6 The Appellant filed an application under s 121B of the Women’s Charter to have the sale proceeds of the Singapore property divided by the Singapore court. The District Judge declined to grant leave for the Appellant to commence proceedings for financial relief as she had found that the Appellant had “not proven that there [were] substantial grounds for leave to be granted” (at p 22 of the District Judge’s grounds of decision (“GD”)).
7 The Appellant filed an appeal, and the matter came before me. I was informed, at the hearing before me, that the sale proceeds were held by the Respondent’s solicitors as stakeholders. It turned out that the parties had obtained an order earlier in April 2015 that the sale proceeds were not to be released pending the outcome of this appeal.
The parties’ arguments
8 The Appellant submitted that there was substantial ground for leave to be granted under s 121D of the Women’s Charter essentially because the Malaysian court had not ordered the division of the sale proceeds for the Singapore property. Counsel contended that the Malaysian Order could not have dealt with the sale proceeds from the Singapore property as “it is trite law that only the court where the immovable property is situated is competent to make in rem orders over immovable property” (at paras 22-27 of the Appellant’s Case). Further, it was argued that the terms of the Malaysian Order showed that the Appellant “had been inadequately provided for” and that they did not “deal with how the sale proceeds of the Singapore Property were to be distributed” (at paras 28-40 of the Appellant’s Case).
9 The Respondent argued, on the other hand, that the Appellant was attempting to get more out of the pool of matrimonial assets even though she had previously consented to the division of the matrimonial assets in the Malaysian Order. Counsel submitted that the Malaysian court was fully competent to deal with the matrimonial assets both in Malaysia and in Singapore. It was further submitted that the application was without merit and it is nothing more than the Appellant’s attempt to take a second bite at the cherry.

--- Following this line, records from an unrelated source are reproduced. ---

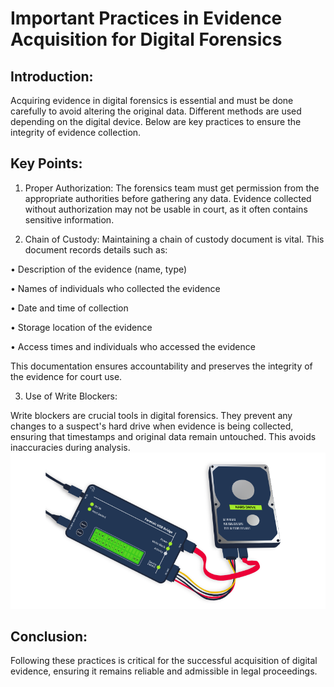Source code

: # Important Practices in Evidence Acquisition for Digital Forensics 

## Introduction: 
Acquiring evidence in digital forensics is essential and must be done carefully to avoid altering the original data. Different methods are used depending on the digital device. Below are key practices to ensure the integrity of evidence collection. 

## Key Points: 

1. Proper Authorization: 
The forensics team must get permission from the appropriate authorities before gathering any data. Evidence collected without authorization may not be usable in court, as it often contains sensitive information. 

2. Chain of Custody: 
Maintaining a chain of custody document is vital. This document records details such as: 

• Description of the evidence (name, type) 

• Names of individuals who collected the evidence 

• Date and time of collection 

• Storage location of the evidence 

• Access times and individuals who accessed the evidence 

This documentation ensures accountability and preserves the integrity of the evidence for court use. 

3. Use of Write Blockers: 

Write blockers are crucial tools in digital forensics. They prevent any changes to a suspect's hard drive when evidence is being collected, ensuring that timestamps and original data remain untouched. This avoids inaccuracies during analysis. 
![alt text](image-1.png)

## Conclusion: 
Following these practices is critical for the successful acquisition of digital evidence, ensuring it remains reliable and admissible in legal proceedings.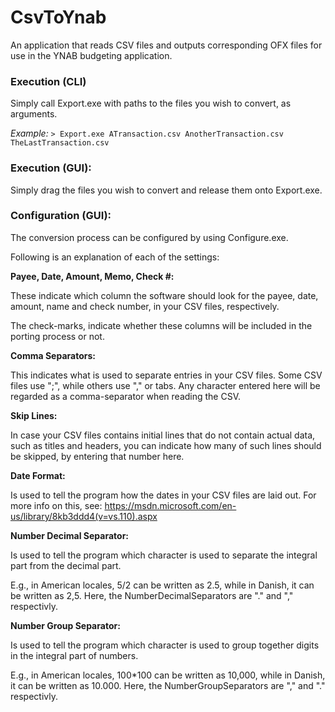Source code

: # CsvToYnab
An application that reads CSV files and outputs corresponding OFX files for use in the YNAB budgeting application.

### Execution (CLI)
Simply call Export.exe with paths to the files you wish to convert, as arguments.

*Example:* `> Export.exe ATransaction.csv AnotherTransaction.csv TheLastTransaction.csv`
  
### Execution (GUI):
Simply drag the files you wish to convert and release them onto Export.exe.


### Configuration (GUI):
The conversion process can be configured by using Configure.exe.

Following is an explanation of each of the settings:

**Payee, Date, Amount, Memo, Check #:**

These indicate which column the software should look for the payee, date, amount, name and check number, in your CSV files, respectively.

The check-marks, indicate whether these columns will be included in the porting process or not.

**Comma Separators:**

This indicates what is used to separate entries in your CSV files.
Some CSV files use ";", while others use "," or tabs.
Any character entered here will be regarded as a comma-separator when reading the CSV.

**Skip Lines:**

In case your CSV files contains initial lines that do not contain actual data, such as titles and headers,
you can indicate how many of such lines should be skipped, by entering that number here.

**Date Format:**

Is used to tell the program how the dates in your CSV files are laid out.
For more info on this, see: https://msdn.microsoft.com/en-us/library/8kb3ddd4(v=vs.110).aspx

**Number Decimal Separator:**

Is used to tell the program which character is used to separate the integral part from the decimal part.

E.g., in American locales, 5/2 can be written as 2.5, while in Danish, it can be written as 2,5.
Here, the NumberDecimalSeparators are "." and "," respectivly.

**Number Group Separator:**

Is used to tell the program which character is used to group together digits in the integral part of numbers.

E.g., in American locales, 100*100 can be written as 10,000, while in Danish, it can be written as 10.000.
Here, the NumberGroupSeparators are "," and "." respectivly.
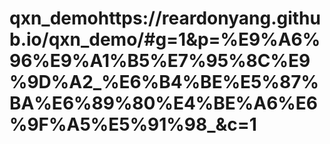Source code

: # qxn_demohttps://reardonyang.github.io/qxn_demo/#g=1&p=%E9%A6%96%E9%A1%B5%E7%95%8C%E9%9D%A2_%E6%B4%BE%E5%87%BA%E6%89%80%E4%BE%A6%E6%9F%A5%E5%91%98_&c=1
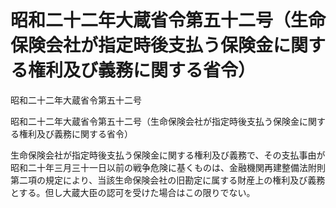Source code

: # 昭和二十二年大蔵省令第五十二号（生命保険会社が指定時後支払う保険金に関する権利及び義務に関する省令）

昭和二十二年大蔵省令第五十二号

昭和二十二年大蔵省令第五十二号（生命保険会社が指定時後支払う保険金に関する権利及び義務に関する省令）

生命保険会社が指定時後支払う保険金に関する権利及び義務で、その支払事由が昭和二十年三月三十一日以前の戦争危険に基くものは、金融機関再建整備法附則第二項の規定により、当該生命保険会社の旧勘定に属する財産上の権利及び義務とする。但し大蔵大臣の認可を受けた場合はこの限りでない。

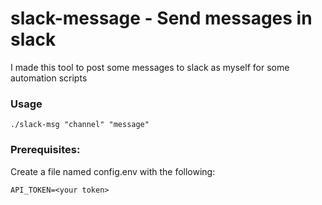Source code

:# slack-message - Send messages in slack

I made this tool to post some messages to slack as myself for some automation scripts

### Usage
    ./slack-msg "channel" "message"

### Prerequisites:
Create a file named config.env with the following:

    API_TOKEN=<your token>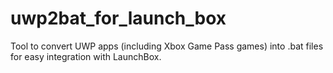 # uwp2bat_for_launch_box
Tool to convert UWP apps (including Xbox Game Pass games) into .bat files for easy integration with LaunchBox.
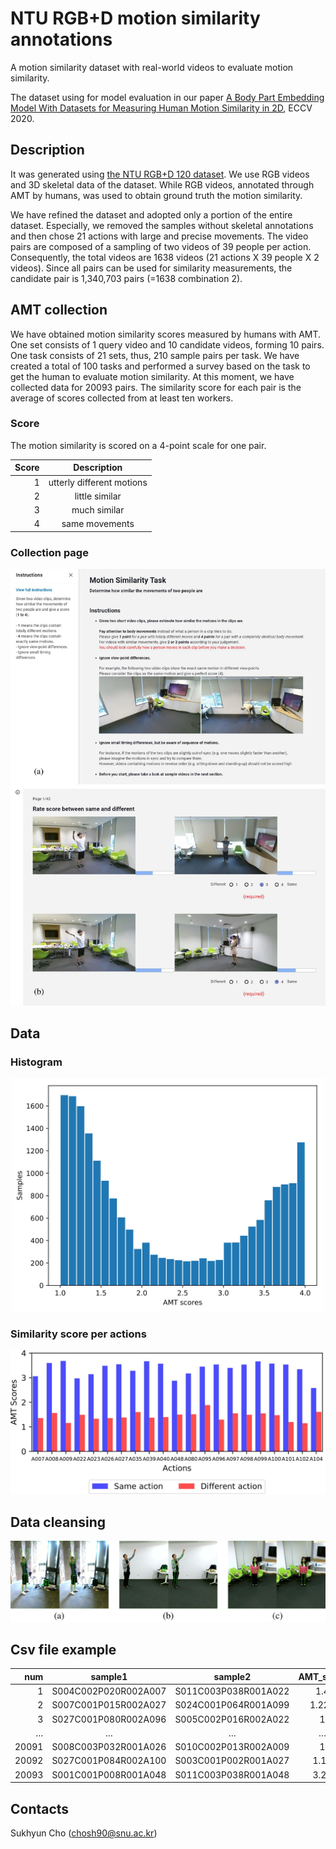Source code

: # NTU RGB+D motion similarity annotations
A motion similarity dataset with real-world videos to evaluate motion similarity.

The dataset using for model evaluation in our paper [A Body Part Embedding Model With Datasets for Measuring Human Motion Similarity in 2D](https://github.com/dade-ai/bpe-dev), ECCV 2020.

## Description
It was generated using [the NTU RGB+D 120 dataset](http://rose1.ntu.edu.sg/datasets/actionrecognition.asp).
We use RGB videos and 3D skeletal data of the dataset.
While RGB videos, annotated through AMT by humans, was used to obtain ground truth the motion similarity.

We have refined the dataset and adopted only a portion of the entire dataset.
Especially, we removed the samples without skeletal annotations and then chose 21 actions with large and precise movements.
The video pairs are composed of a sampling of two videos of 39 people per action.
Consequently, the total videos are 1638 videos (21 actions X 39 people X 2 videos). 
Since all pairs can be used for similarity measurements, the candidate pair is 1,340,703 pairs (=1638 combination 2).


## AMT collection
We have obtained motion similarity scores measured by humans with AMT.
One set consists of 1 query video and 10 candidate videos, forming 10 pairs.
One task consists of 21 sets, thus, 210 sample pairs per task.
We have created a total of 100 tasks and performed a survey based on the task to get the human to evaluate motion similarity.
At this moment, we have collected data for 20093 pairs. 
The similarity score for each pair is the average of scores collected from at least ten workers.

### Score
The motion similarity is scored on a 4-point scale for one pair.

|Score  |Description                |
|------:|:-------------------------:|
|1      |utterly different motions  |
|2      |little similar             |
|3      |much similar               |
|4      |same movements             |

### Collection page
<p align="center">
  <img src="./figures/fig_instruction.jpg", width=800>
</p>


## Data

### Histogram
<p align="center", width=10>
  <img src="./figures/fig_histogram.jpg", width=500>
</p>

### Similarity score per actions
<p align="center">
  <img src="./figures/fig_annotation_actions.jpg", width=700>
</p>

## Data cleansing
<p align="center">
  <img src="./figures/fig_cleansing.jpg">
</p>

## Csv file example
|num	|sample1			    |sample2			    |AMT_score  |
|------:|:---------------------:|:---------------------:|:-------------:|
|1	    |S004C002P020R002A007	|S011C003P038R001A022	|1.4            |
|2	    |S007C001P015R002A027	|S024C001P064R001A099	|1.222          |
|3	    |S027C001P080R002A096	|S005C002P016R002A022	|1              |
|…	    |…				        |…				        |…              |
|20091	|S008C003P032R001A026	|S010C002P013R002A009	|1              |
|20092	|S027C001P084R002A100	|S003C001P002R001A027	|1.18           |
|20093	|S001C001P008R001A048	|S011C003P038R001A048	|3.27           |

## Contacts
Sukhyun Cho (chosh90@snu.ac.kr)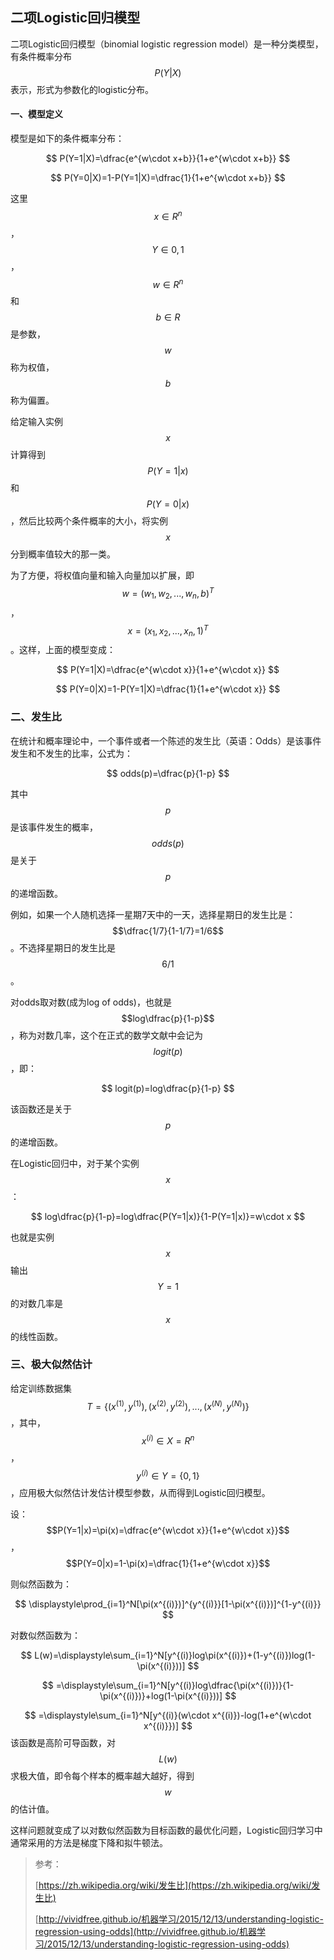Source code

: ## 二项Logistic回归模型

二项Logistic回归模型（binomial logistic regression model）是一种分类模型，有条件概率分布$$P(Y|X)$$表示，形式为参数化的logistic分布。

#### 一、模型定义

模型是如下的条件概率分布：


$$
P(Y=1|X)=\dfrac{e^{w\cdot x+b}}{1+e^{w\cdot x+b}}
$$



$$
P(Y=0|X)=1-P(Y=1|X)=\dfrac{1}{1+e^{w\cdot x+b}}
$$


这里$$x\in R^n$$，$$Y\in {0, 1}$$，$$w \in R^n$$和$$b\in R$$是参数，$$w$$称为权值，$$b$$称为偏置。

给定输入实例$$x$$计算得到$$P(Y=1|x)$$和$$P(Y=0|x)$$，然后比较两个条件概率的大小，将实例$$x$$分到概率值较大的那一类。

为了方便，将权值向量和输入向量加以扩展，即$$w=(w_1, w_2, ..., w_n, b)^T$$，$$x=(x_1, x_2, ..., x_n, 1)^T$$。这样，上面的模型变成：


$$
P(Y=1|X)=\dfrac{e^{w\cdot x}}{1+e^{w\cdot x}}
$$



$$
P(Y=0|X)=1-P(Y=1|X)=\dfrac{1}{1+e^{w\cdot x}}
$$


### 二、发生比

在统计和概率理论中，一个事件或者一个陈述的发生比（英语：Odds）是该事件发生和不发生的比率，公式为：


$$
odds(p)=\dfrac{p}{1-p}
$$


其中$$p$$是该事件发生的概率，$$odds(p)$$是关于$$p$$的递增函数。

例如，如果一个人随机选择一星期7天中的一天，选择星期日的发生比是： $$\dfrac{1/7}{1-1/7}=1/6$$。不选择星期日的发生比是 $$6/1$$。

对odds取对数\(成为log of odds\)，也就是$$log\dfrac{p}{1-p}$$，称为对数几率，这个在正式的数学文献中会记为$$logit(p)$$，即：


$$
logit(p)=log\dfrac{p}{1-p}
$$


该函数还是关于$$p$$的递增函数。

在Logistic回归中，对于某个实例$$x$$：


$$
log\dfrac{p}{1-p}=log\dfrac{P(Y=1|x)}{1-P(Y=1|x)}=w\cdot x
$$


也就是实例$$x $$输出$$Y=1$$的对数几率是$$x $$的线性函数。

### 三、极大似然估计

给定训练数据集$$T=\{(x^{(1)},y^{(1)}),(x^{(2)},y^{(2)}),...,(x^{(N)},y^{(N)})\}$$，其中，$$x^{(i)}\in X= R^n$$，$$y^{(i)}\in Y=\{0, 1\}$$，应用极大似然估计发估计模型参数，从而得到Logistic回归模型。

设：$$P(Y=1|x)=\pi(x)=\dfrac{e^{w\cdot x}}{1+e^{w\cdot x}}$$，$$P(Y=0|x)=1-\pi(x)=\dfrac{1}{1+e^{w\cdot x}}$$

则似然函数为：


$$
\displaystyle\prod_{i=1}^N[\pi(x^{(i)})]^{y^{(i)}}[1-\pi(x^{(i)})]^{1-y^{(i)}}
$$


对数似然函数为：


$$
L(w)=\displaystyle\sum_{i=1}^N[y^{(i)}log\pi(x^{(i)})+(1-y^{(i)})log(1-\pi(x^{(i)}))]
$$



$$
=\displaystyle\sum_{i=1}^N[y^{(i)}log\dfrac{\pi(x^{(i)})}{1-\pi(x^{(i)})}+log(1-\pi(x^{(i)}))]
$$

$$
=\displaystyle\sum_{i=1}^N[y^{(i)}(w\cdot x^{(i)})-log(1+e^{w\cdot x^{(i)}})]
$$
该函数是高阶可导函数，对$$L(w)$$求极大值，即令每个样本的概率越大越好，得到$$w$$的估计值。

这样问题就变成了以对数似然函数为目标函数的最优化问题，Logistic回归学习中通常采用的方法是梯度下降和拟牛顿法。



> 参考：
>
> [https://zh.wikipedia.org/wiki/发生比](https://zh.wikipedia.org/wiki/发生比)
>
> [http://vividfree.github.io/机器学习/2015/12/13/understanding-logistic-regression-using-odds](http://vividfree.github.io/机器学习/2015/12/13/understanding-logistic-regression-using-odds)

Financial relief consequential on foreign matrimonial proceedings under Chapter 4A of the Women’s Charter
10 The main objective of the new Chapter 4A of the Women’s Charter is to provide the court with powers to grant financial relief even though the marriage has been terminated by foreign matrimonial proceedings and there was no relief available or the relief granted by the foreign court was inadequate or not a fair one. It closes up the gap left by the ancillary character of post-divorce financial reliefs which resulted in the Singapore court having no power to grant them. If the foreign court has made some provision, the Singapore court ought to be cautious not to reopen the case and hastily adjudge the foreign order to be unfair. Due respect for comity of nations is important in this context, and the court should also be aware of the possibility that the applicant may be trying to get a second bite of the cherry.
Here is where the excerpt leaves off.